MURAKAMI Takashi, né en 1962, est l’un des artistes contemporains les plus populaires au Japon. Représentant d’une génération imprégnée de l’imaginaire des manga, il se destine à l’origine à la réalisation de dessins animés mais c’est finalement à un cours de peinture traditionnelle qu’il s’inscrit en 1986. Au début des années 90, il commence à s’affirmer avec des peintures et des sculptures influencées par l’esthétique des dessins animés, et crée, en 1993, Mr Dob, personnage fétiche inspiré d’un manga des années 70, qui est décliné en peintures, figurines, T-shirt, montres, et devient sa signature. Admirateur d’Andy WARHOL, MURAKAMI est le représentant d’un art ” Néo-Pop ” typiquement japonais, qui fait passer la nouvelle culture populaire et la sous-culture Otaku dans le champ de l’art. Les oeuvres présentées à la Fondation Cartier frappent par leurs couleurs hallucinogènes : peintures et sculptures mettant en scène des champignons géants décorés d’une multitude d’yeux, des champs de fleurs, ou Kaikai et Kiki, deux petits monstres plutôt sympathiques. Conçues par ordinateur, mais réalisées de manière traditionnelle à l’acrylique, les peintures monumentales de MURAKAMI impressionnent par le foisonnement de petits éléments dans des compositions qui dégagent une impression d’étrangeté presque gênante. Ludiques, volontairement ” mignonnes ” et colorées, les oeuvres de MURAKAMI créent pourtant un univers où l’agressivité et la monstruosité ne sont pas absentes.

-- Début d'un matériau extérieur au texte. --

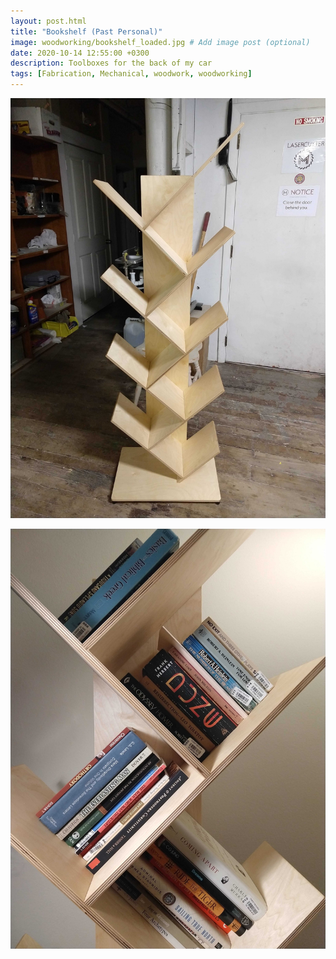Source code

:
 ```yaml
---
layout: post.html
title: "Bookshelf (Past Personal)"
image: woodworking/bookshelf_loaded.jpg # Add image post (optional)
date: 2020-10-14 12:55:00 +0300
description: Toolboxes for the back of my car
tags: [Fabrication, Mechanical, woodwork, woodworking]
---
```


![Bookshelf Standing Freely](/assets/images/woodworking/bookshelf_barren.jpg)

![](/assets/images/woodworking/bookshelf_loaded.jpg)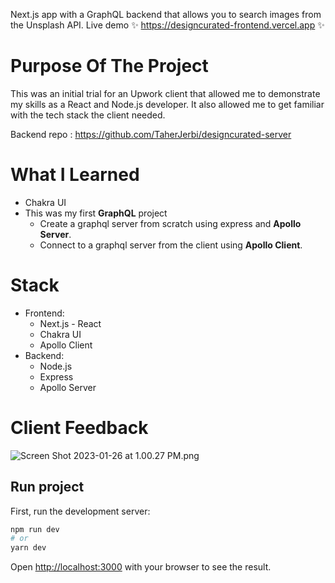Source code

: Next.js app with a GraphQL backend that allows you to search images from the Unsplash API. 
Live demo ✨ https://designcurated-frontend.vercel.app ✨

# Purpose Of The Project

This was an initial trial for an Upwork client that allowed me to demonstrate my skills as a React and Node.js developer. It also allowed me to get familiar with the tech stack the client needed.

Backend repo : https://github.com/TaherJerbi/designcurated-server

# What I Learned

- Chakra UI
- This was my first **GraphQL** project
    - Create a graphql server from scratch using express and **Apollo Server**.
    - Connect to a graphql server from the client using **Apollo Client**.

# Stack

- Frontend:
    - Next.js - React
    - Chakra UI
    - Apollo Client
- Backend:
    - Node.js
    - Express
    - Apollo Server

# Client Feedback

![Screen Shot 2023-01-26 at 1.00.27 PM.png](https://imgur.com/Pdt9Ja2.png)

## Run project

First, run the development server:

```bash
npm run dev
# or
yarn dev
```

Open [http://localhost:3000](http://localhost:3000) with your browser to see the result.
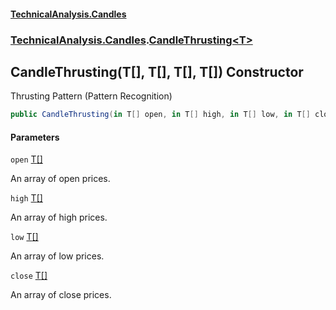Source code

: #### [TechnicalAnalysis.Candles](Atypical.TechnicalAnalysis.Candles.md 'Atypical.TechnicalAnalysis.Candles')
### [TechnicalAnalysis.Candles](Atypical.TechnicalAnalysis.Candles.md#TechnicalAnalysis.Candles 'TechnicalAnalysis.Candles').[CandleThrusting&lt;T&gt;](CandleThrusting_T_.md 'TechnicalAnalysis.Candles.CandleThrusting<T>')

## CandleThrusting(T[], T[], T[], T[]) Constructor

Thrusting Pattern (Pattern Recognition)

```csharp
public CandleThrusting(in T[] open, in T[] high, in T[] low, in T[] close);
```
#### Parameters

<a name='TechnicalAnalysis.Candles.CandleThrusting_T_.CandleThrusting(T[],T[],T[],T[]).open'></a>

`open` [T](CandleThrusting_T_.md#TechnicalAnalysis.Candles.CandleThrusting_T_.T 'TechnicalAnalysis.Candles.CandleThrusting<T>.T')[[]](https://docs.microsoft.com/en-us/dotnet/api/System.Array 'System.Array')

An array of open prices.

<a name='TechnicalAnalysis.Candles.CandleThrusting_T_.CandleThrusting(T[],T[],T[],T[]).high'></a>

`high` [T](CandleThrusting_T_.md#TechnicalAnalysis.Candles.CandleThrusting_T_.T 'TechnicalAnalysis.Candles.CandleThrusting<T>.T')[[]](https://docs.microsoft.com/en-us/dotnet/api/System.Array 'System.Array')

An array of high prices.

<a name='TechnicalAnalysis.Candles.CandleThrusting_T_.CandleThrusting(T[],T[],T[],T[]).low'></a>

`low` [T](CandleThrusting_T_.md#TechnicalAnalysis.Candles.CandleThrusting_T_.T 'TechnicalAnalysis.Candles.CandleThrusting<T>.T')[[]](https://docs.microsoft.com/en-us/dotnet/api/System.Array 'System.Array')

An array of low prices.

<a name='TechnicalAnalysis.Candles.CandleThrusting_T_.CandleThrusting(T[],T[],T[],T[]).close'></a>

`close` [T](CandleThrusting_T_.md#TechnicalAnalysis.Candles.CandleThrusting_T_.T 'TechnicalAnalysis.Candles.CandleThrusting<T>.T')[[]](https://docs.microsoft.com/en-us/dotnet/api/System.Array 'System.Array')

An array of close prices.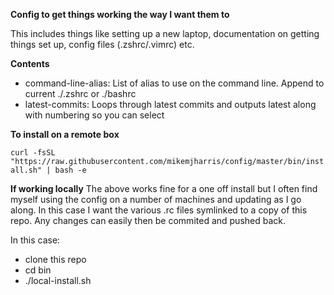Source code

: **Config to get things working the way I want them to**

This includes things like setting up a new laptop, documentation on getting things set up, config files (.zshrc/.vimrc) etc.

**Contents**
- command-line-alias:  List of alias to use on the command line.  Append to current ./.zshrc or ./bashrc
- latest-commits: Loops through latest commits and outputs latest along with numbering so you can select 


**To install on a remote box**  

```curl -fsSL "https://raw.githubusercontent.com/mikemjharris/config/master/bin/install.sh" | bash -e```

**If working locally**
The above works fine for a one off install but I often find myself using the config on a number of machines and updating as I go along.
In this case I want the various .rc files symlinked to a copy of this repo.  Any changes can easily then be commited and pushed back.

In this case:
- clone this repo
- cd bin
- ./local-install.sh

Au sous-sol de la Fondation Cartier prend place Coloriage, qui offre un panorama, en forme de fourre-tout jubilatoire, d’une nouvelle forme de Pop-art typiquement japonais. Dès la descente des escaliers, le ton est donné avec une escouade de Zaku (ces fameux robots géants, adversaires des Gundam, dans la série du même nom) d’1 mètre 50 ! Ces jouets, présentés grâce au concours de Bandai, ne détonnent finalement pas d’avec un art contemporain japonais qui a fait des robots et autres créatures issues de la bande dessinée et des dessins animés, des motifs récurrents. Mais l’animefan n’est pas au bout de ses surprises, puisque les Pokemon et Digimon sont aussi de la partie, sous forme de figurines et d’un gigantesque panorama mural, tandis que d’autres formes de l’art populaire sont aussi représentées : les jouets cadeaux (les tanks et animaux en plastique issus de Choco QTM, le KinderTM japonais), les coloriages (les dessins de TSUTAYA Kiichi, un des plus grands artistes du genre), les personnages-concepts (les Digi-charat et Tare Panda, le ” panda pendant ” illustrant à l’origine une ligne de papeterie, décliné depuis en peluches et dessins animés), les couvertures de magazine et bien sûr le manga avec le bestiaire issu de la BD culte de MIZUKI Shigeru : Gege no Kitarô.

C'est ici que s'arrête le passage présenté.